Correct me if i'm wrong here, but you should not have any problems with 1 gb of memory.
Hope that helps
-NSKL
OK, that was allso what I thougt - but I had to be sure.
How many servers do you think it can handle?
It's a T-bird 1.4Ghz, Abit KT7A-Raid, 1GB MEM, Networkcard. 10/100Mbit
How many it will support depends but i should imagine that the network connection sets the limit. You will have to try it out. It should support a bunch.
Striaght out of the kernel make menuconfig for 2.4.18 (RH 7.3's kernel):
CONFIG_NOHIGHMEM:
? Linux can use up to 64 Gigabytes of physical memory on x86 systems.
? However, the address space of 32-bit x86 processors is only 4
? Gigabytes large. That means that, if you have a large amount of
? physical memory, not all of it can be "permanently mapped" by the
? kernel. The physical memory that's not permanently mapped is called
? "high memory".
? If you are compiling a kernel which will never run on a machine with
? more than 960 megabytes of total physical RAM, answer "off" here (defau
? choice and suitable for most users). This will result in a "3GB/1GB"

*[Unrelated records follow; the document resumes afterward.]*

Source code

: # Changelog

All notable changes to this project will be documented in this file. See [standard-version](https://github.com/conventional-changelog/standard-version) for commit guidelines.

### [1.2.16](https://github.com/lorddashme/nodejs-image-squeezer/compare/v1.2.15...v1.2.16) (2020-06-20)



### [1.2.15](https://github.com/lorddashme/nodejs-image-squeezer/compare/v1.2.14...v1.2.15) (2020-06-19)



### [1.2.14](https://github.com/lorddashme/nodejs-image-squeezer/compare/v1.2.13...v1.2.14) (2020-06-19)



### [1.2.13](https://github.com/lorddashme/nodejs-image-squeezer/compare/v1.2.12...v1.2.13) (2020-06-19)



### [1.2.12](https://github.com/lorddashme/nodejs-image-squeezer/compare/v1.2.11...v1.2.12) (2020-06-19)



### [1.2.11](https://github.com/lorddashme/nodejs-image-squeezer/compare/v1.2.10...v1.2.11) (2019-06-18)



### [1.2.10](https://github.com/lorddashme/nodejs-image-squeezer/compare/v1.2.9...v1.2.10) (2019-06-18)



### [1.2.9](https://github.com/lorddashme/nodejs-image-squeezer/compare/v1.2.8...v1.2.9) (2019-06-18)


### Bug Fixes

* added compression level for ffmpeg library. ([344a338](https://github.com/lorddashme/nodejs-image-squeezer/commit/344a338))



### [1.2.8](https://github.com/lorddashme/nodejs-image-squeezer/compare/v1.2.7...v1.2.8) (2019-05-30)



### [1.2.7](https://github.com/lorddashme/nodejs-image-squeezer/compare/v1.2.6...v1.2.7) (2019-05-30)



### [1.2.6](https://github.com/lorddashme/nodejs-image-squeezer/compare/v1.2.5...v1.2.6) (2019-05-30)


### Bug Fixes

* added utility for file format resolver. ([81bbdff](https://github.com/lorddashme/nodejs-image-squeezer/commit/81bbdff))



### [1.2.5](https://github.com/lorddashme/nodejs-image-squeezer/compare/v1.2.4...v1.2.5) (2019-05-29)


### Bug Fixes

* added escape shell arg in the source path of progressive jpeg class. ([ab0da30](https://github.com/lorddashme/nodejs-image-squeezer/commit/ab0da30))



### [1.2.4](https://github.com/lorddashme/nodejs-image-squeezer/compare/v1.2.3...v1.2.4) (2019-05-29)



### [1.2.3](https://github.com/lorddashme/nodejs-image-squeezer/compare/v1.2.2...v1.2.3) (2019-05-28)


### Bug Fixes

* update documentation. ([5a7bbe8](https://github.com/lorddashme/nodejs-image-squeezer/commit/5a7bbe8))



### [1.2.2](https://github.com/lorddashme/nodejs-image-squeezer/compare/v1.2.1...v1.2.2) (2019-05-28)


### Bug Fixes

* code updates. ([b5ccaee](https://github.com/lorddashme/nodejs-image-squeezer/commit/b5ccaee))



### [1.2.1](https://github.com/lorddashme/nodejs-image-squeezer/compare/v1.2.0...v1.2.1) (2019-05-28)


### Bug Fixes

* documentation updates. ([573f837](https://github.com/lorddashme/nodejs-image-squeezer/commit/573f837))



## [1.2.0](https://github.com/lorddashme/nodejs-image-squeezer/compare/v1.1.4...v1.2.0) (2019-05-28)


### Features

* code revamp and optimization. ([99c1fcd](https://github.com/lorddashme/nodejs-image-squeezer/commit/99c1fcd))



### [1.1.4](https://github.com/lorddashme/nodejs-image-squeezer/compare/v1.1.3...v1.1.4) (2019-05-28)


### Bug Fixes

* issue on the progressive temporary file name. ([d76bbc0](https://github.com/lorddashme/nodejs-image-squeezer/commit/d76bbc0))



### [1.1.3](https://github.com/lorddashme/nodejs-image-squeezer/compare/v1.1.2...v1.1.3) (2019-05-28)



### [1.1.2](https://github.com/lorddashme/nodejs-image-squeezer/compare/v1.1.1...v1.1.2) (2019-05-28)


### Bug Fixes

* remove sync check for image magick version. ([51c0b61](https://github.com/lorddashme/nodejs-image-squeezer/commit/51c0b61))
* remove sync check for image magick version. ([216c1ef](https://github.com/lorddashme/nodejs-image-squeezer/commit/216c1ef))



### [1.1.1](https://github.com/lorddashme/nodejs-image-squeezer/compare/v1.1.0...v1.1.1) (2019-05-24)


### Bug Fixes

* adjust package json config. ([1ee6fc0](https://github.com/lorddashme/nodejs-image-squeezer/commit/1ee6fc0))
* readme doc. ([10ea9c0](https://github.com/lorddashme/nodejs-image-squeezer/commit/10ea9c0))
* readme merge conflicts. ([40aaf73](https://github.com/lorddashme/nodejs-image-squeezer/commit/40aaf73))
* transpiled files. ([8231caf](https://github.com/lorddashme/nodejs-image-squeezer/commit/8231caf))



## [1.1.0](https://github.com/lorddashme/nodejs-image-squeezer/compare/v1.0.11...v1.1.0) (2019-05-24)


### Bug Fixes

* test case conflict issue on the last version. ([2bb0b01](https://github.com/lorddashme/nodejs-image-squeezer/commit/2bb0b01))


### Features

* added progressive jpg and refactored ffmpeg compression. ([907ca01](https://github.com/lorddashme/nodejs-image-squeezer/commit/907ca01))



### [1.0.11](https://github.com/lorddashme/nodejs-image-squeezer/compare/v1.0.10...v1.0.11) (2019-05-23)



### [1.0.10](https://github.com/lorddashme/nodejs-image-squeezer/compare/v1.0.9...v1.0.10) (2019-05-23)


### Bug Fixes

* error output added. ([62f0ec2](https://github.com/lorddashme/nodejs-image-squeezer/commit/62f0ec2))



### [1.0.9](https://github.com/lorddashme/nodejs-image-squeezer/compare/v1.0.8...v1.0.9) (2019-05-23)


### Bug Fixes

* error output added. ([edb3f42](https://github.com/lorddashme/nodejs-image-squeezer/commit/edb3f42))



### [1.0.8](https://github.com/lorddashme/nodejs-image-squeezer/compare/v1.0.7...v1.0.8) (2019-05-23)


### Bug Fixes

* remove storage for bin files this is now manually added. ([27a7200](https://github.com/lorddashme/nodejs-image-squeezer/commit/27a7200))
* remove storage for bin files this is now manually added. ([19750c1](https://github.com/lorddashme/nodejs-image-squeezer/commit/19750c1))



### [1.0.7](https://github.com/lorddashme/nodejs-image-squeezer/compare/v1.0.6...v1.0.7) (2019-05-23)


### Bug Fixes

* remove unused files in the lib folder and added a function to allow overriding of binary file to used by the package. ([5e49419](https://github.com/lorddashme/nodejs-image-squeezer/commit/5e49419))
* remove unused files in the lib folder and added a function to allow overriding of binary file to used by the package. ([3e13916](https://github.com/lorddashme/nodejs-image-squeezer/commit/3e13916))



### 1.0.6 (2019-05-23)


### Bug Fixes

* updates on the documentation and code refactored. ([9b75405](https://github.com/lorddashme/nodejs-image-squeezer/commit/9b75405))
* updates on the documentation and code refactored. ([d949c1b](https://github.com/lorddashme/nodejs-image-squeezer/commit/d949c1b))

? split: 3GB are mapped so that each process sees a 3GB virtual memory
? space and the remaining part of the 4GB virtual memory space is used
? by the kernel to permanently map as much physical memory as
? possible.
By default this is configured "off" in most distros. I think the machine will be fine, but will only map and use the first 960 Mb. You'll have to compile your kernel with Highmem on in order to get it to work right... I think. Regardless, if the kernel pukes on load, just yank one of the sticks, re-compile the kernel, slap the stick back in and your good to go.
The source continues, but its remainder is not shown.